Prime Minister Mostafa Madbouly reaffirmed the government’s full support for the petroleum and petrochemical refining sectors, emphasizing that achieving self-sufficiency in products such as gasoline and diesel is a national priority to reduce the import bill.
This came during the Prime Minister’s high-level meeting at the New Administrative Capital on with state officials to review mechanisms to encourage investment and secure the necessary financing for refining projects, according to a statement by the Cabinet.
The meeting was attended by Hassan Abdalla, Governor of the Central Bank of Egypt (CBE); Rania Al-Mashat, Minister of Planning, Economic Development, and International Cooperation; Hassan El-Khatib, Minister of Investment and Foreign Trade; and Karim Badawi, Minister of Petroleum and Mineral Resources.

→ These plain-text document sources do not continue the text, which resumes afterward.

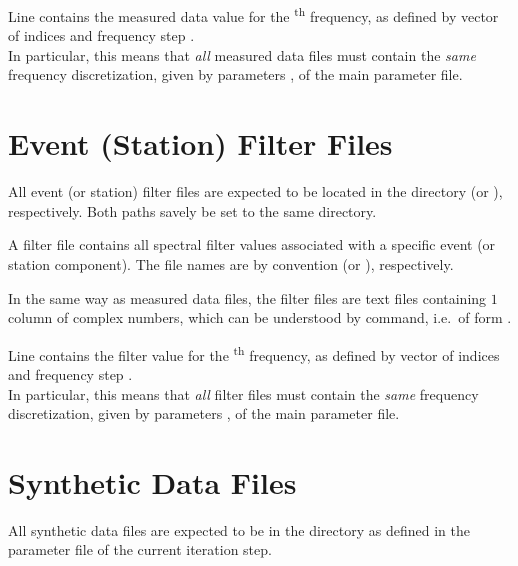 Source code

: Line  contains the measured data value for the \textsuperscript{th} frequency, as defined by vector
of indices  and frequency step . \\
In particular, this means that \emph{all} measured data files must contain the \emph{same} frequency discretization, given
by parameters ,  of the main 
parameter file.
%
\section{Event (Station) Filter Files} \label{files,sec:filters}
%
All event (or station) filter files are expected to be located in the directory  
(or ), respectively. Both paths savely be set to the same directory.

A filter file contains all spectral filter values associated with a specific event (or station component). 
The file names are by convention  (or ), respectively.

In the same way as measured data files, the filter files are text files containing $1$ column of 
 complex numbers, 
which can be understood by   command, i.e.\ of form  .

Line  contains the filter value for the \textsuperscript{th} frequency, as defined by vector
of indices  and frequency step . \\
In particular, this means that \emph{all} filter files must contain the \emph{same} frequency discretization, given
by parameters ,  of the main 
parameter file.
%
\section{Synthetic Data Files} \label{files,sec:synth_data} 
%
All synthetic data files are expected to be in the directory  as defined 
in the parameter file of the current iteration step.


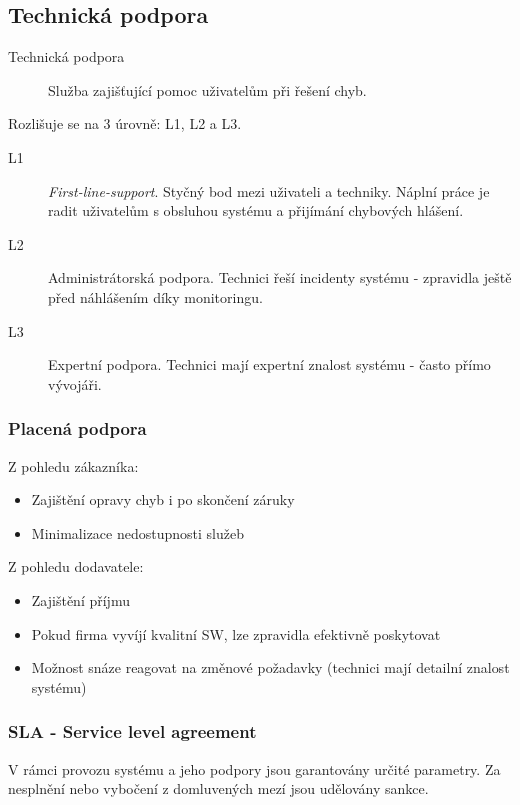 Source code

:     \subsection{Technická podpora}
      \begin{description}
        \item[Technická podpora] Služba zajišťující pomoc uživatelům při řešení chyb.
      \end{description}

      Rozlišuje se na 3 úrovně: L1, L2 a L3.

      \begin{description}
        \item[L1] \emph{First-line-support}. Styčný bod mezi uživateli a techniky. Náplní práce je radit uživatelům s obsluhou systému a přijímání chybových hlášení.
        \item[L2] Administrátorská podpora. Technici řeší incidenty systému - zpravidla ještě před náhlášením díky monitoringu.
        \item[L3] Expertní podpora. Technici mají expertní znalost systému - často přímo vývojáři.
      \end{description}

      \subsubsection{Placená podpora}
        Z pohledu zákazníka:
        \begin{itemize}
          \item Zajištění opravy chyb i po skončení záruky
          \item Minimalizace nedostupnosti služeb
        \end{itemize}

        Z pohledu dodavatele:
        \begin{itemize}
          \item Zajištění příjmu
          \item Pokud firma vyvíjí kvalitní SW, lze zpravidla efektivně poskytovat
          \item Možnost snáze reagovat na změnové požadavky (technici mají detailní znalost systému)
        \end{itemize}

      \subsubsection{SLA - Service level agreement}
        V rámci provozu systému a jeho podpory jsou garantovány určité parametry.
        Za nesplnění nebo vybočení z domluvených mezí jsou udělovány sankce.

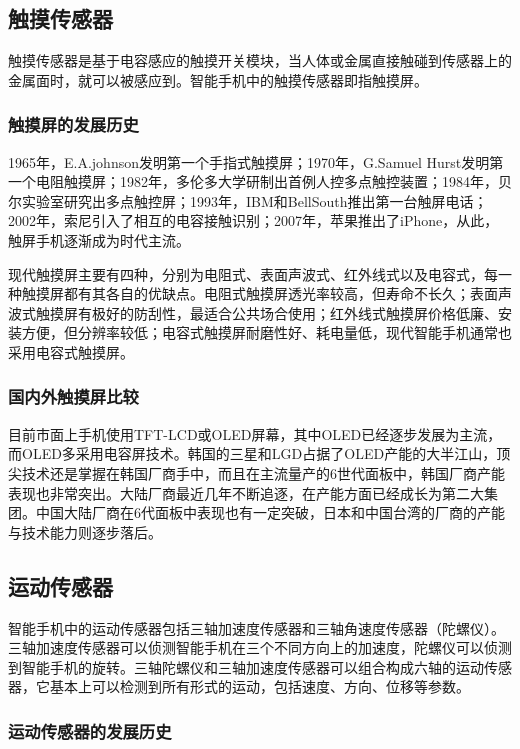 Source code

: \documentclass[lang=cn]{elegantpaper}
\begin{document}
\subsection{触摸传感器}

触摸传感器是基于电容感应的触摸开关模块，当人体或金属直接触碰到传感器上的金属面时，就可以被感应到。智能手机中的触摸传感器即指触摸屏。

\subsubsection{触摸屏的发展历史}

1965年，E.A.johnson发明第一个手指式触摸屏；1970年，G.Samuel Hurst发明第一个电阻触摸屏；1982年，多伦多大学研制出首例人控多点触控装置；1984年，贝尔实验室研究出多点触控屏；1993年，IBM和BellSouth推出第一台触屏电话；2002年，索尼引入了相互的电容接触识别；2007年，苹果推出了iPhone，从此，触屏手机逐渐成为时代主流。

现代触摸屏主要有四种，分别为电阻式、表面声波式、红外线式以及电容式\cite{touchScreenClassify}，每一种触摸屏都有其各自的优缺点。电阻式触摸屏透光率较高，但寿命不长久；表面声波式触摸屏有极好的防刮性，最适合公共场合使用；红外线式触摸屏价格低廉、安装方便，但分辨率较低；电容式触摸屏耐磨性好、耗电量低，现代智能手机通常也采用电容式触摸屏。

\subsubsection{国内外触摸屏比较}

目前市面上手机使用TFT-LCD或OLED屏幕，其中OLED已经逐步发展为主流，而OLED多采用电容屏技术。韩国的三星和LGD占据了OLED产能的大半江山，顶尖技术还是掌握在韩国厂商手中，而且在主流量产的6世代面板中，韩国厂商产能表现也非常突出。大陆厂商最近几年不断追逐，在产能方面已经成长为第二大集团。中国大陆厂商在6代面板中表现也有一定突破，日本和中国台湾的厂商的产能与技术能力则逐步落后。


\subsection{运动传感器}

智能手机中的运动传感器包括三轴加速度传感器和三轴角速度传感器（陀螺仪）。三轴加速度传感器可以侦测智能手机在三个不同方向上的加速度，陀螺仪可以侦测到智能手机的旋转。三轴陀螺仪和三轴加速度传感器可以组合构成六轴的运动传感器，它基本上可以检测到所有形式的运动，包括速度、方向、位移等参数。

\subsubsection{运动传感器的发展历史}
\end{document}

Badawi outlined the Ministry of Petroleum and Mineral Resources’ (MoPMR) current strategy, which focuses on several key pillars including meeting domestic demand through intensified exploration and production (E&P), maximizing value through refining and petrochemicals, and revitalizing the mining sector.
As part of the drive to maximize the economic yield of petroleum resources, Badawi presented a comprehensive plan for gasoline and diesel refining. This included a review of crude oil production figures from July 2021 through December 2025, alongside the design capacities and geographical distribution of national refineries in Cairo, Alexandria, Tanta, Suez, and Assiut.
Furthermore, Badawi detailed the specific crude oil volumes required to reach total self-sufficiency for gasoline and diesel, presenting a clear timeline to phase out imports. He highlighted ongoing refinery projects and the necessary financing to bring these facilities to their full operational capacities.
To secure this capital, Badawi announced that an upcoming meeting will be held with several investment banks to showcase opportunities within the petroleum and mineral resources sectors. He noted that the Ministry regularly reviews refining investment opportunities with both Arab and foreign investors to foster an attractive investment climate.
The MoPMR underscored the projected investment returns from these solar and gasoline projects, reiterating that state institutions are working as an integrated team to promote these opportunities.
This collaborative effort aims to provide a comprehensive reference for international banks and investors, highlighting the strategic importance of Egypt’s refining infrastructure in reducing fiscal pressure and ensuring energy security.
The shift toward “Refining Locally” has already yielded measurable economic gains. The petroleum refining sub-sector witnessed exceptional growth of approximately 44% in fiscal year 2024/25, reaching a value of EGP 0.522 trillion. This surge in downstream value helped offset declines in raw crude exports, demonstrating the success of the government’s strategy to capture higher profit margins by processing local feedstock into high-demand fuels.